Question: Have you seen someone use situational leadership as an excuse? How do you ensure your leadership is consistent?


Picture of Ben Lichtenwalner

Ben Lichtenwalner

Ben Lichtenwalner is the founder and principal of Modern Servant Leader and Radiant Forest, LLC. He has studied and promoted servant leadership awareness and adoption for over 20 years. He is the author of 2 leadership books and has 2 decades of corporate management and leadership experience. His corporate experience spans CIO, VP, Director, and many management roles at Fortune 500, INC 500, and Nonprofits. Ben’s education includes a B.S. in Management Science & Information Systems from Penn State University and an MBA from Lehigh University. Ben's Full Profile Here: About Ben Lichtenwalner

5 thoughts on “Situational Leadership? Try Consistent Leadership Instead”

  1. Yes very true. Blanchard’s Situational Leadership makes less sense in a servant leadership world. It makes more sense in a command and control world which makes it not a leadership but a boss model (IMHO)

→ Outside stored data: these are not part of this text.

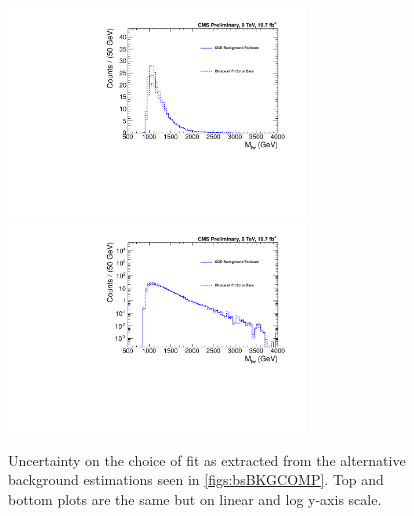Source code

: \begin{figure}[htcb]
\begin{center}
\includegraphics[width=0.7\textwidth]{AN-14-049/figs/BKGFITERR.pdf}\\
\includegraphics[width=0.7\textwidth]{AN-14-049/figs/BKGFITERRLOG.pdf}
\caption{
Uncertainty on the choice of fit as extracted from the alternative background estimations seen in \ref{figs:bsBKGCOMP}. Top and bottom plots are the same but on linear and log y-axis scale.
}
\label{figs:bsBKGERR}
\end{center}
\end{figure}


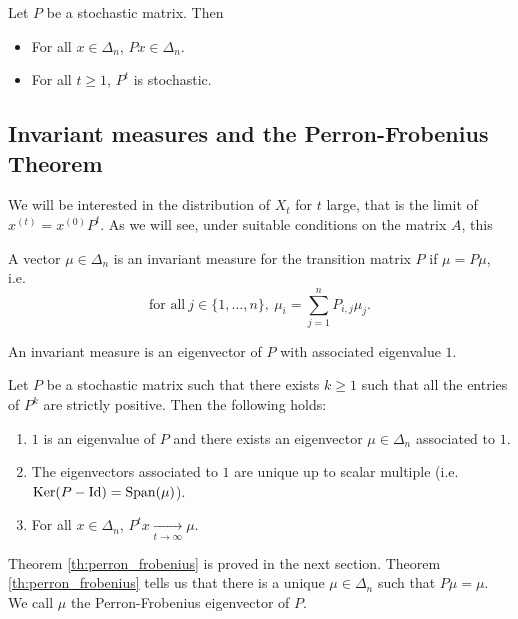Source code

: \documentclass[11pt,nocut]{article}
\begin{document}
\begin{corollary}\label{cor:stab}
	Let $P$ be a stochastic matrix. Then
	\begin{itemize}
		\item For all $x \in \Delta_n$, $Px \in \Delta_n$.
		\item For all $t \geq 1$, $P^t$ is stochastic.
	\end{itemize}
\end{corollary}


\subsection{Invariant measures and the Perron-Frobenius Theorem}
We will be interested in the distribution of $X_t$ for $t$ large, that is the limit of $x^{(t)} = x^{(0)} P^t$. As we will see, under suitable conditions on the matrix $A$, this

\begin{definition}
	A vector $\mu \in \Delta_n$ is an invariant measure for the transition matrix $P$ if $\mu = P \mu$, i.e.\
	$$
	\text{for all} \ j \in \{1, \dots, n\}, \ \mu_i = \sum_{j=1}^n P_{i,j} \mu_j.
	$$
\end{definition}

\begin{remark}
	An invariant measure is an eigenvector of $P$ with associated eigenvalue $1$.
\end{remark}


\begin{theorem}\label{th:perron_frobenius}
	Let $P$ be a stochastic matrix such that there exists $k \geq 1$ such that all the entries of $P^k$ are strictly positive. Then the following holds:
	\begin{enumerate}[label=(\roman*),noitemsep]
		\item\label{item:i} $1$ is an eigenvalue of $P$ and there exists an eigenvector $\mu \in \Delta_n$ associated to $1$.
		\item\label{item:ii} The eigenvectors associated to $1$ are unique up to scalar multiple (i.e.\ ${{\rm Ker}}(P-{{\rm Id}}) = {{\rm Span}}(\mu)$).
		\item\label{item:iii} For all $x \in \Delta_n$, $P^t x \xrightarrow[t \to \infty]{} \mu$.
	\end{enumerate}
\end{theorem}

Theorem \ref{th:perron_frobenius} is proved in the next section.
Theorem \ref{th:perron_frobenius} tells us that there is a unique $\mu \in \Delta_n$ such that $P \mu = \mu$. We call $\mu$ the Perron-Frobenius eigenvector of $P$.
\end{document}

    1. Excellent point, Dave. As a fan of Blanchard’s servant leadership work, I
      was concerned writing this post would reflect the wrong position on his
      insights in general. However, I think you summed it up well. Thank you for

  2. As a practitioner of the Hersey model of Situational Leadership I think you have portrayed the model incorrectly. Situational Leadership is aligns with servant leadership if practiced correctly. You lead people where they are today, being consistent with the follower but flexible enough to treat people as individuals. The main thing for the leader is to meet the follower where they are today.